TASK DIRECTIONS: Output the line that contains "In the app, Sophia" and every line after it to the end of the entries, with nothing added or left out.

[Entries taken from a collection]
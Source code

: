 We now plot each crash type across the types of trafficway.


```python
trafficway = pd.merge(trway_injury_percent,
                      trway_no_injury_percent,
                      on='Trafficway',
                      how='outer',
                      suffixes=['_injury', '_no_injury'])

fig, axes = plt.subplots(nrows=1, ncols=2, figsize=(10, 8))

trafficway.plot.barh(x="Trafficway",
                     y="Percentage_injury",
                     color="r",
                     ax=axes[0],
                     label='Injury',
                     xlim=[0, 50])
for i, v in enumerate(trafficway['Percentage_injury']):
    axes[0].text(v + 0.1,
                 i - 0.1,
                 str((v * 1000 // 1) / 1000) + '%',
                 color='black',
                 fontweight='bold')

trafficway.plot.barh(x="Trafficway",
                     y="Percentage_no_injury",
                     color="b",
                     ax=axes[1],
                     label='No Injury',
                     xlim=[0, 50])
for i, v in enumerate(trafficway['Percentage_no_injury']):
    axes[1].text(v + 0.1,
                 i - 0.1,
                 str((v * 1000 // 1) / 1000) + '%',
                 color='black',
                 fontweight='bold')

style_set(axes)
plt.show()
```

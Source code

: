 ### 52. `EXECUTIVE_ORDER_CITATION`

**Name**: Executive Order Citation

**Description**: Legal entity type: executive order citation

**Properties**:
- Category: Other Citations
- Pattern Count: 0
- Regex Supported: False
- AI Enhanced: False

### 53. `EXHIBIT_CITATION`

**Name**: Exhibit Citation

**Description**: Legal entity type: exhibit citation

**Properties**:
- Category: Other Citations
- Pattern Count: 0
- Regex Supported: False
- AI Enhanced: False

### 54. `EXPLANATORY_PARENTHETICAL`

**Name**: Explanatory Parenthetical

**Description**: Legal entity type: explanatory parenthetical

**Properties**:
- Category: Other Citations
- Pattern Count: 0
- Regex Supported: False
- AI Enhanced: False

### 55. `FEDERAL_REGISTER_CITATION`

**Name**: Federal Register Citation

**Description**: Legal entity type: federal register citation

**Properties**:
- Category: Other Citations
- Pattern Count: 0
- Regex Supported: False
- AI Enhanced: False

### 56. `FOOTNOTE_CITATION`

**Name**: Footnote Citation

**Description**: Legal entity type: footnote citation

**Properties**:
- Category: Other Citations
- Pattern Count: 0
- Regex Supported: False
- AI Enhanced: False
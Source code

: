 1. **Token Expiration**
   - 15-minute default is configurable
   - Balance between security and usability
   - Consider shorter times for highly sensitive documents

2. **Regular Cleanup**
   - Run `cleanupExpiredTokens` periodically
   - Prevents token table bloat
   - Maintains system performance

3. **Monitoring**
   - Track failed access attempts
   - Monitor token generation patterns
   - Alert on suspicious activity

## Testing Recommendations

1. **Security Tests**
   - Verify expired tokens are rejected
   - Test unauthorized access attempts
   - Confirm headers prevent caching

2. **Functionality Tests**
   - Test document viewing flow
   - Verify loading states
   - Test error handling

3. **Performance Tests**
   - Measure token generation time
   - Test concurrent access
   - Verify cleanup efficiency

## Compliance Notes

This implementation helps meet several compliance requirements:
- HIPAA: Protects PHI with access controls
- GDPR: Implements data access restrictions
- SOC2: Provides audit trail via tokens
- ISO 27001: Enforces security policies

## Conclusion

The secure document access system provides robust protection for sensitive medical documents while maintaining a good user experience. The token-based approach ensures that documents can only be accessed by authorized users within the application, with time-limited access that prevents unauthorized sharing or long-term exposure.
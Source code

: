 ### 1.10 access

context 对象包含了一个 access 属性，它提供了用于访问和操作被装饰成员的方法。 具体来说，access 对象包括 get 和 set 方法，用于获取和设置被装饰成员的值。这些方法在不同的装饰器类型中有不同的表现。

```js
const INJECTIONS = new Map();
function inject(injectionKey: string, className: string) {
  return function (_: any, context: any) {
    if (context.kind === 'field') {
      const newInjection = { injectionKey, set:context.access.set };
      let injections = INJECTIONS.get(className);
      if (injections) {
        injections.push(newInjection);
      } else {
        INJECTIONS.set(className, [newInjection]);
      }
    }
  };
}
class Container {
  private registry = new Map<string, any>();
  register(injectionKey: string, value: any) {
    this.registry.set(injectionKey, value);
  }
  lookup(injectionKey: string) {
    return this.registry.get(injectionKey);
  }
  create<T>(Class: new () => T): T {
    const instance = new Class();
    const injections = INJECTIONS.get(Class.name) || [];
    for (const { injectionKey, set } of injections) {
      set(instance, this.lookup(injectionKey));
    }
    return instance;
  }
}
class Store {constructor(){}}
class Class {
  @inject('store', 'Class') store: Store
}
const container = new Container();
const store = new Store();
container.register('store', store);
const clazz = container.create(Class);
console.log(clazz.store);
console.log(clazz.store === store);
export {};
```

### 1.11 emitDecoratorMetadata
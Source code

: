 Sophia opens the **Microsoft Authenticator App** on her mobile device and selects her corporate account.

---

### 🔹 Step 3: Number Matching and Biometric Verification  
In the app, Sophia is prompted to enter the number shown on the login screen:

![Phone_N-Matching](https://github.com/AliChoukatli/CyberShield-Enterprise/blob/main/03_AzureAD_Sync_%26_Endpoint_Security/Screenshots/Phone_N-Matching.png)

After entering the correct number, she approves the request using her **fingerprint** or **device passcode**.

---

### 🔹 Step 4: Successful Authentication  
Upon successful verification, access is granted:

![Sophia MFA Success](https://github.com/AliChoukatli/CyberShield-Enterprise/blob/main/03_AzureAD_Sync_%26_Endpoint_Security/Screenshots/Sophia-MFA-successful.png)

RESPONSE TO THIS TASK:
In the app, Sophia is prompted to enter the number shown on the login screen:

![Phone_N-Matching](https://github.com/AliChoukatli/CyberShield-Enterprise/blob/main/03_AzureAD_Sync_%26_Endpoint_Security/Screenshots/Phone_N-Matching.png)

After entering the correct number, she approves the request using her **fingerprint** or **device passcode**.

---

### 🔹 Step 4: Successful Authentication  
Upon successful verification, access is granted:

![Sophia MFA Success](https://github.com/AliChoukatli/CyberShield-Enterprise/blob/main/03_AzureAD_Sync_%26_Endpoint_Security/Screenshots/Sophia-MFA-successful.png)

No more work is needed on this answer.